Please, without the pictures, retype exactly the lines from the start of the material through the line that holds "- **Total New Tests**: 35+ tests".

== Materials provided ==
-=-=-=-=-

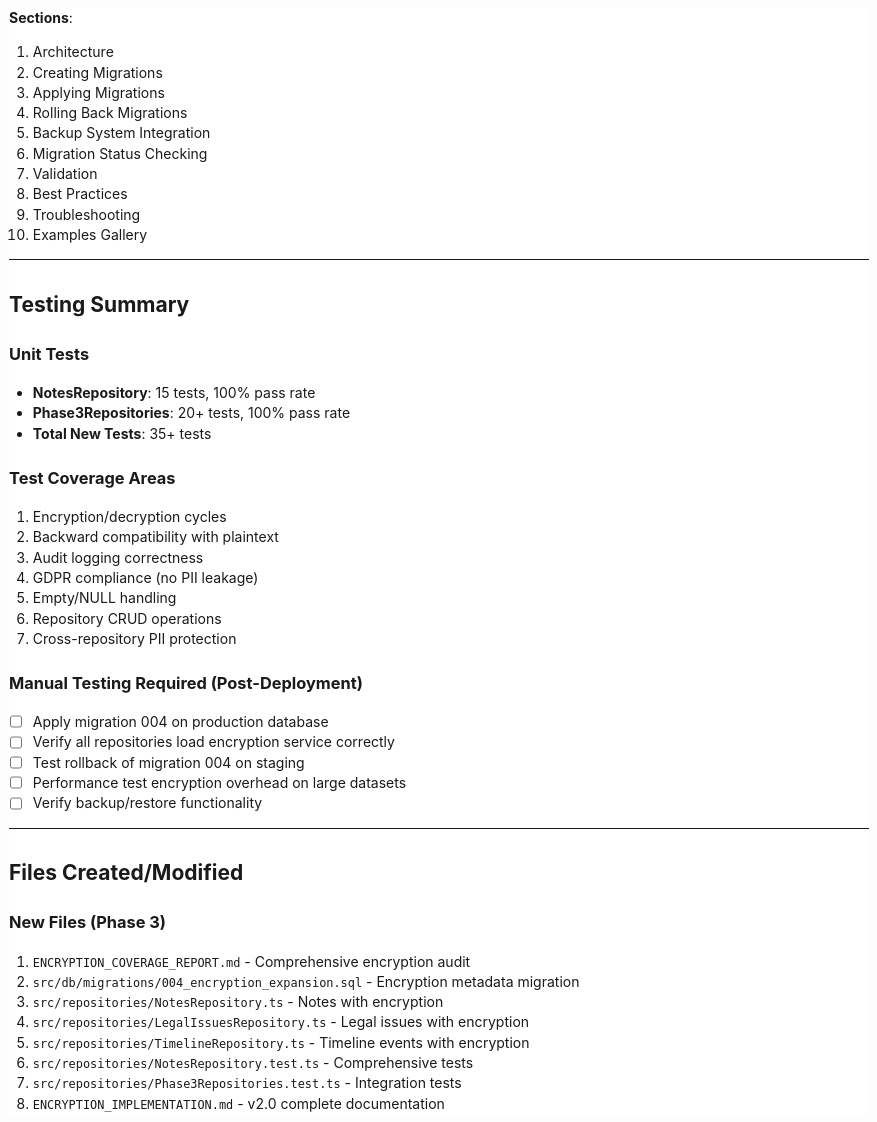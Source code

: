 **Sections**:
1. Architecture
2. Creating Migrations
3. Applying Migrations
4. Rolling Back Migrations
5. Backup System Integration
6. Migration Status Checking
7. Validation
8. Best Practices
9. Troubleshooting
10. Examples Gallery

---

## Testing Summary

### Unit Tests
- **NotesRepository**: 15 tests, 100% pass rate
- **Phase3Repositories**: 20+ tests, 100% pass rate
- **Total New Tests**: 35+ tests

### Test Coverage Areas
1. Encryption/decryption cycles
2. Backward compatibility with plaintext
3. Audit logging correctness
4. GDPR compliance (no PII leakage)
5. Empty/NULL handling
6. Repository CRUD operations
7. Cross-repository PII protection

### Manual Testing Required (Post-Deployment)
- [ ] Apply migration 004 on production database
- [ ] Verify all repositories load encryption service correctly
- [ ] Test rollback of migration 004 on staging
- [ ] Performance test encryption overhead on large datasets
- [ ] Verify backup/restore functionality

---

## Files Created/Modified

### New Files (Phase 3)

1. `ENCRYPTION_COVERAGE_REPORT.md` - Comprehensive encryption audit
2. `src/db/migrations/004_encryption_expansion.sql` - Encryption metadata migration
3. `src/repositories/NotesRepository.ts` - Notes with encryption
4. `src/repositories/LegalIssuesRepository.ts` - Legal issues with encryption
5. `src/repositories/TimelineRepository.ts` - Timeline events with encryption
6. `src/repositories/NotesRepository.test.ts` - Comprehensive tests
7. `src/repositories/Phase3Repositories.test.ts` - Integration tests
8. `ENCRYPTION_IMPLEMENTATION.md` - v2.0 complete documentation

-=-=-=-=-

== Solution for this task ==
Source code

: **Sections**:
1. Architecture
2. Creating Migrations
3. Applying Migrations
4. Rolling Back Migrations
5. Backup System Integration
6. Migration Status Checking
7. Validation
8. Best Practices
9. Troubleshooting
10. Examples Gallery

---

## Testing Summary

### Unit Tests
- **NotesRepository**: 15 tests, 100% pass rate
- **Phase3Repositories**: 20+ tests, 100% pass rate
- **Total New Tests**: 35+ tests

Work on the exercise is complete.